U.S., China may get trade deal, but strategic competition continues

OSAKA, July 1 (NNN-KYODO) – U.S. President Donald Trump and Chinese leader Xi Jinping have agreed to restart negotiations for resolving the trade war between their countries, but the prospect of striking an eventual deal remains uncertain.

Even if the two sides reach a trade deal after a cease-fire Trump and Xi agreed to in a meeting Saturday in Osaka, competition for global influence between the world’s two largest economies will continue, analysts say.

While Beijing may try to appease Trump with some concessions in the run-up to the 2020 U.S. presidential election, China is unlikely to address structural differences between its state-driven economic system and the market economy championed by the United States, according to the analysts.

“The problem is that the two sides are still pretty far apart,” said David Dollar, a senior fellow at the Brookings Institution, a Washington think tank. “China is gradually opening up more markets such as financial services and automobiles and taking steps to improve intellectual property right protection. But it is not willing to make the sweeping changes that the U.S. demands.”

Dollar was referring to Washington’s push for Beijing to end “Made in China 2025,” a state-led industrial program that aims to make the country dominant in global high-tech manufacturing, and change laws concerning state enterprises and industrial policy.

The program, which targets 10 areas such as artificial intelligence and advanced robotics, has come under fire, not least over China’s massive government subsidies to its industries in an attempt to catch up with — and then surpass — the United States.

“The Trump administration has to decide if it wants a practical compromise or it wants to escalate the trade war,” Dollar said.

Other experts expressed a similar view, saying the strategic competition between Washington and Beijing — also spurred by China’s expanding global ambitions through its Belt and Road Initiative infrastructure project — will continue, in a situation that looks increasingly likely to evolve into “a new Cold War.”

Brad Glosserman, deputy director of the Center for Rule Making Strategies at Tama University in Tokyo, said China’s 2025 plan feeds suspicions that Beijing is seeking to use its laws and policies to exploit the U.S.-backed international order and establish itself as the leading power of the 21st century.

“The United States is convinced it is being exploited while China believes U.S. demands go to the heart of its economy and challenge the legitimacy of its government,” he said. “The two countries are locked in an intense competition that threatens to spiral into a new Cold War.”

Glosserman said it is noteworthy that the Trump administration’s hardline stance against China’s trade and industry policy is also supported by Democrats, suggesting that a Democratic administration would be tough on Beijing as well.

Kurt Campbell, who served as assistant secretary of state for East Asian and Pacific affairs under President Barack Obama’s administration, and Ely Ratner, who was deputy national security adviser to former Vice President Joe Biden — a potential contender to Trump in the 2020 race — called for a “clear-eyed rethinking” of the U.S. approach to China.

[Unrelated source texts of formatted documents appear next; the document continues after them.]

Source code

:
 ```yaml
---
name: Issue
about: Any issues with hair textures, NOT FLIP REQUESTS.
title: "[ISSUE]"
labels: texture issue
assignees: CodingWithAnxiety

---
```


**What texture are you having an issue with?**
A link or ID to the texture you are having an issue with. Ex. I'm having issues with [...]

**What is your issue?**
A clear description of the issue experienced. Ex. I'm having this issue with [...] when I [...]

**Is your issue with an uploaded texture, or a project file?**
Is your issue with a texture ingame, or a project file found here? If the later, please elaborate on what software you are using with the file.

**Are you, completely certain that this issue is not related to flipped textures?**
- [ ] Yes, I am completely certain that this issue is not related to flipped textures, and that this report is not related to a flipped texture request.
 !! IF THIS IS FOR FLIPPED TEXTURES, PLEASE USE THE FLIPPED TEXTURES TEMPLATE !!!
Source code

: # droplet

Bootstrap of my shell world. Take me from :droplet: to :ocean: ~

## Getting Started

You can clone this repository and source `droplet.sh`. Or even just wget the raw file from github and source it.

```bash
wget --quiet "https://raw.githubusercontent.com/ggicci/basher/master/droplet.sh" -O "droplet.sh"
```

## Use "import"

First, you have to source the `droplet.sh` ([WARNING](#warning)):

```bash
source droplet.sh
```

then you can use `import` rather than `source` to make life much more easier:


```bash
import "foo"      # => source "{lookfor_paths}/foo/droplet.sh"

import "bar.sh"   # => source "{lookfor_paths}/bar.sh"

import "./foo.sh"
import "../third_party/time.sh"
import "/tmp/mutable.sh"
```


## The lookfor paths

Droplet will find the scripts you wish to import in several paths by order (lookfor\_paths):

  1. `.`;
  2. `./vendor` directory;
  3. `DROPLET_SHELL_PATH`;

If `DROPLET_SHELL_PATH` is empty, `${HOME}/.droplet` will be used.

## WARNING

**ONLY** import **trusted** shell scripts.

“Cooperative and voluntary mechanisms to pry open China’s economy have by and large failed,” Campbell and Ratner said in a recent piece. “Washington now faces its most dynamic and formidable competitor in modern history.”

In a separate report, Melanie Hart and Kelly Magsamen, Asian experts at the Center for American Progress, a Washington think tank, said, “The central contest of this century will be between the U.S. model of political and economic development and the Chinese model of political and economic development.”

“If China’s vision prevails — if it becomes the dominant power of the 21st century — there is a risk the United States and the world will be less free, less prosperous, and less safe,” they wrote.